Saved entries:
---+---

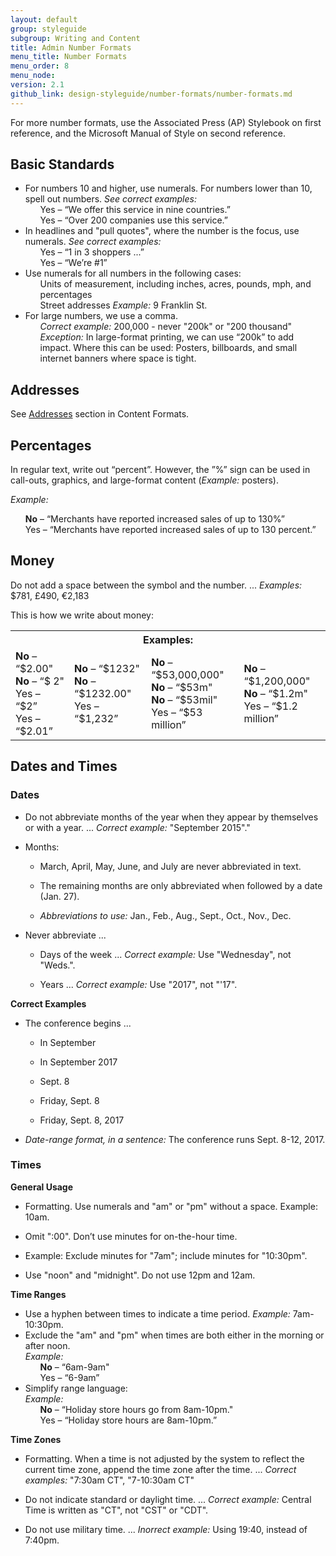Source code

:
 ```yaml
---
layout: default
group: styleguide
subgroup: Writing and Content
title: Admin Number Formats
menu_title: Number Formats
menu_order: 8
menu_node:
version: 2.1
github_link: design-styleguide/number-formats/number-formats.md
---
```

For more number formats, use the Associated Press (AP) Stylebook on first reference, and the Microsoft Manual of Style on second reference.

## Basic Standards

<ul>
  <li>For numbers 10 and higher, use numerals. For numbers lower than 10, spell out numbers. <em>See correct examples:</em>
    <ul style="list-style-type:none">
      <li>Yes – “We offer this service in nine countries.”</li>
      <li>Yes – “Over 200 companies use this service.”</li>
    </ul>
  </li>
  <li>In headlines and "pull quotes", where the number is the focus, use numerals. <em>See correct examples:</em>
    <ul style="list-style-type:none">
      <li>Yes – “1 in 3 shoppers ...”</li>
      <li>Yes – “We’re #1”</li>
    </ul>
  </li>
  <li>Use numerals for all numbers in the following cases:
    <ul style="list-style-type:none">
      <li>Units of measurement, including inches, acres, pounds, mph, and percentages</li>
      <li>Street addresses <em>Example:</em> 9 Franklin St.</li>
    </ul>
  </li>
  <li>For large numbers, we use a comma.
    <ul style="list-style-type:none">
      <li><em>Correct example:</em> 200,000 - never "200k" or "200 thousand"</li>
      <li><em>Exception:</em> In large-format printing, we can use “200k” to add impact. Where this can be used: Posters, billboards, and small internet banners where space is tight.</li>
      </ul>
  </li>
</ul>

## Addresses

See [Addresses]({{page.baseurl}}design-styleguide/content-formats/content-formats.html#addresses) section in Content Formats.

## Percentages

In regular text, write out “percent”. However, the ”%” sign can be used in call-outs, graphics, and large-format content (*Example:* posters).

*Example:*

<ul style="list-style-type:none">
  <li><strong>No</strong> – “Merchants have reported increased sales of up to 130%”</li>
  <li>Yes – “Merchants have reported increased sales of up to 130 percent.”</li>
</ul>  

## Money

Do not add a space between the symbol and the number. ... *Examples:* $781, £490, €2,183

This is how we write about money:

<table>
  <tbody>
    <tr>
      <th colspan="4">Examples:</th>
    </tr>
    <tr>
      <td><strong>No</strong> – “$2.00"<br>
      <strong>No</strong> – “$ 2"<br>
      Yes – “$2”<br>
      Yes – “$2.01”</td>
      <td><strong>No</strong> – “$1232"<br>
      <strong>No</strong> – “$1232.00"<br>
      Yes – “$1,232”</td>
      <td><strong>No</strong> – “$53,000,000"<br>
      <strong>No</strong> – “$53m"<br>
      <strong>No</strong> – “$53mil"<br>
      Yes – “$53 million”</td>
      <td><strong>No</strong> – “$1,200,000"<br>
      <strong>No</strong> – “$1.2m"<br>
      Yes – “$1.2 million”</td>
    </tr>
  </tbody>
</table>

## Dates and Times

### Dates

* Do not abbreviate months of the year when they appear by themselves or with a year. ... *Correct example:* "September 2015"."

* Months:

  - March, April, May, June, and July are never abbreviated in text.

  - The remaining months are only abbreviated when followed by a date (Jan. 27).  

  - *Abbreviations to use:* Jan., Feb., Aug., Sept., Oct., Nov., Dec.

* Never abbreviate ...

  - Days of the week ... *Correct example:* Use "Wednesday", not "Weds.".

  - Years ... *Correct example:* Use "2017", not "'17".

**Correct Examples**

* The conference begins ...

  - In September

  - In September 2017

  - Sept. 8

  - Friday, Sept. 8

  - Friday, Sept. 8, 2017

* *Date-range format, in a sentence:* The conference runs Sept. 8-12, 2017.

### Times

**General Usage**

* Formatting. Use numerals and "am" or "pm" without a space. Example: 10am.

* Omit ":00". Don’t use minutes for on-the-hour time.

* Example: Exclude minutes for "7am"; include minutes for "10:30pm".

* Use "noon" and "midnight". Do not use 12pm and 12am.

**Time Ranges**

<ul>
  <li>Use a hyphen between times to indicate a time period. <em>Example:</em> 7am-10:30pm.</li>
  <li>Exclude the "am" and "pm" when times are both either in the morning or after noon.<br>
  <em>Example:</em>
    <ul style="list-style-type:none">
      <li><strong>No</strong> – “6am-9am"</li>
      <li>Yes – “6-9am”</li>
    </ul>
  </li>
  <li>Simplify range language:<br>
  <em>Example:</em>
    <ul style="list-style-type:none">
      <li><strong>No</strong> – “Holiday store hours go from 8am-10pm."</li>
      <li>Yes – “Holiday store hours are 8am-10pm.”</li>
    </ul>
  </li>
</ul>

**Time Zones**

* Formatting. When a time is not adjusted by the system to reflect the current time zone, append the time zone after the time. ... *Correct examples:* "7:30am CT", "7-10:30am CT"

* Do not indicate standard or daylight time. ... *Correct example:* Central Time is written as "CT", not "CST" or "CDT".

* Do not use military time. ... *Inorrect example:* Using 19:40, instead of 7:40pm.
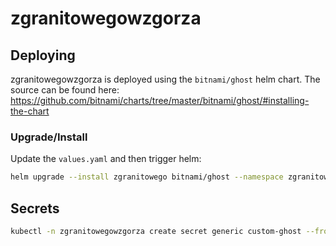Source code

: # zgranitowegowzgorza

## Deploying

zgranitowegowzgorza is deployed using the `bitnami/ghost` helm chart. The source can be found here: <https://github.com/bitnami/charts/tree/master/bitnami/ghost/#installing-the-chart>

### Upgrade/Install

Update the `values.yaml` and then trigger helm:

```bash
helm upgrade --install zgranitowego bitnami/ghost --namespace zgranitowegowzgorza -f values.yaml --version 19.1.67
```

## Secrets

```bash
kubectl -n zgranitowegowzgorza create secret generic custom-ghost --from-file=ghost-password=ghost-password.secret
```
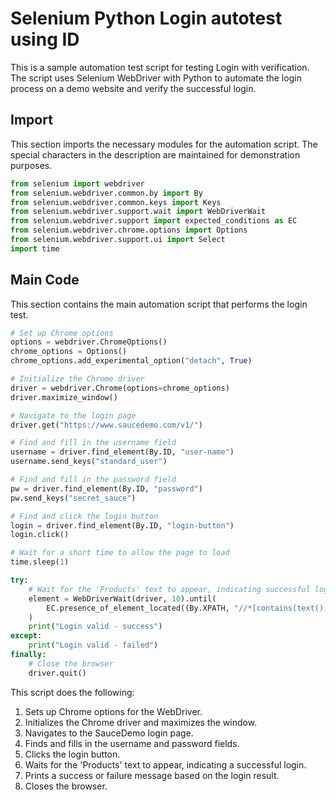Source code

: # Selenium Python Login autotest using ID #

This is a sample automation test script for testing Login with verification. The script uses Selenium WebDriver with Python to automate the login process on a demo website and verify the successful login.

## Import #

This section imports the necessary modules for the automation script. The special characters in the description are maintained for demonstration purposes.

```python
from selenium import webdriver
from selenium.webdriver.common.by import By
from selenium.webdriver.common.keys import Keys
from selenium.webdriver.support.wait import WebDriverWait
from selenium.webdriver.support import expected_conditions as EC
from selenium.webdriver.chrome.options import Options
from selenium.webdriver.support.ui import Select
import time
```

## Main Code #

This section contains the main automation script that performs the login test.

```python
# Set up Chrome options
options = webdriver.ChromeOptions()
chrome_options = Options()
chrome_options.add_experimental_option("detach", True)

# Initialize the Chrome driver
driver = webdriver.Chrome(options=chrome_options)
driver.maximize_window()

# Navigate to the login page
driver.get("https://www.saucedemo.com/v1/")

# Find and fill in the username field
username = driver.find_element(By.ID, "user-name")
username.send_keys("standard_user")

# Find and fill in the password field
pw = driver.find_element(By.ID, "password")
pw.send_keys("secret_sauce")

# Find and click the login button
login = driver.find_element(By.ID, "login-button")
login.click()

# Wait for a short time to allow the page to load
time.sleep(1)

try:
    # Wait for the 'Products' text to appear, indicating successful login
    element = WebDriverWait(driver, 10).until(
        EC.presence_of_element_located((By.XPATH, "//*[contains(text(), 'Products')]"))
    )
    print("Login valid - success")
except:
    print("Login valid - failed")
finally:
    # Close the browser
    driver.quit()
```

This script does the following:

1. Sets up Chrome options for the WebDriver.
2. Initializes the Chrome driver and maximizes the window.
3. Navigates to the SauceDemo login page.
4. Finds and fills in the username and password fields.
5. Clicks the login button.
6. Waits for the 'Products' text to appear, indicating a successful login.
7. Prints a success or failure message based on the login result.
8. Closes the browser.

---+---

Count every line in the data where the string "have" occurs. Give nothing except the number.

2